::: Exercise materials :::

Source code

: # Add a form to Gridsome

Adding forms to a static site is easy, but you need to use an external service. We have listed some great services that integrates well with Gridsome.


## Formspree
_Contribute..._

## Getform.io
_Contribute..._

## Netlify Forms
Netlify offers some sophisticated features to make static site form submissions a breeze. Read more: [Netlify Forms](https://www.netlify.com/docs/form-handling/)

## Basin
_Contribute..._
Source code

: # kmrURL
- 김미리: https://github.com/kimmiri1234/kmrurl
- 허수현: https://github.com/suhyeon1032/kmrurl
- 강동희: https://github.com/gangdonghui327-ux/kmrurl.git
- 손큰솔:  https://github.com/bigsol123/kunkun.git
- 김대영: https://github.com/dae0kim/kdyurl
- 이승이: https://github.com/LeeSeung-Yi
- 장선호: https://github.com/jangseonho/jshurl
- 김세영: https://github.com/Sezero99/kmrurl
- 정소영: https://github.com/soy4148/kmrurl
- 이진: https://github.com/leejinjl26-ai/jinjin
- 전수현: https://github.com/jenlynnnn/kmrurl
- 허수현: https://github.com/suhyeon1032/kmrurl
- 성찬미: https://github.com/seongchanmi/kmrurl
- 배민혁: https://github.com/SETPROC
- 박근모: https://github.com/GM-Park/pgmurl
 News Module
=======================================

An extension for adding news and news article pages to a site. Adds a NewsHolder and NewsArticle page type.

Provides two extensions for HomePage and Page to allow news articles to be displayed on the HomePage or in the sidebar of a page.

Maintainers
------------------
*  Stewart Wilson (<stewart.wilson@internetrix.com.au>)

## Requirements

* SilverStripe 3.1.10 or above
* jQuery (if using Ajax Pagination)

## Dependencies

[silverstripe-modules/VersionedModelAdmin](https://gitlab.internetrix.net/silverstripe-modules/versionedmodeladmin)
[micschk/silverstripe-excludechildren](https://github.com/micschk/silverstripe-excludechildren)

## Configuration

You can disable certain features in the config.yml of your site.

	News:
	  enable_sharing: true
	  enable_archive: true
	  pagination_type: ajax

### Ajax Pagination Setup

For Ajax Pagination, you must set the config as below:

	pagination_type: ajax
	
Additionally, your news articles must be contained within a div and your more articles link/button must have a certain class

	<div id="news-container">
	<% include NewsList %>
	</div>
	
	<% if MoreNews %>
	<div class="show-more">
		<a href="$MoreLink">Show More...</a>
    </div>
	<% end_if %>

:::

What the task asks ::
Transcribe the records above from the line holding "- 성찬미: https://github.com/seongchanmi/kmrurl" down to the line holding "<% if MoreNews %>", inclusive, without adding anything.

Written reply ::
- 성찬미: https://github.com/seongchanmi/kmrurl
- 배민혁: https://github.com/SETPROC
- 박근모: https://github.com/GM-Park/pgmurl
 News Module
=======================================

An extension for adding news and news article pages to a site. Adds a NewsHolder and NewsArticle page type.

Provides two extensions for HomePage and Page to allow news articles to be displayed on the HomePage or in the sidebar of a page.

Maintainers
------------------
*  Stewart Wilson (<stewart.wilson@internetrix.com.au>)

## Requirements

* SilverStripe 3.1.10 or above
* jQuery (if using Ajax Pagination)

## Dependencies

[silverstripe-modules/VersionedModelAdmin](https://gitlab.internetrix.net/silverstripe-modules/versionedmodeladmin)
[micschk/silverstripe-excludechildren](https://github.com/micschk/silverstripe-excludechildren)

## Configuration

You can disable certain features in the config.yml of your site.

	News:
	  enable_sharing: true
	  enable_archive: true
	  pagination_type: ajax

### Ajax Pagination Setup

For Ajax Pagination, you must set the config as below:

	pagination_type: ajax
	
Additionally, your news articles must be contained within a div and your more articles link/button must have a certain class

	<div id="news-container">
	<% include NewsList %>
	</div>
	
	<% if MoreNews %>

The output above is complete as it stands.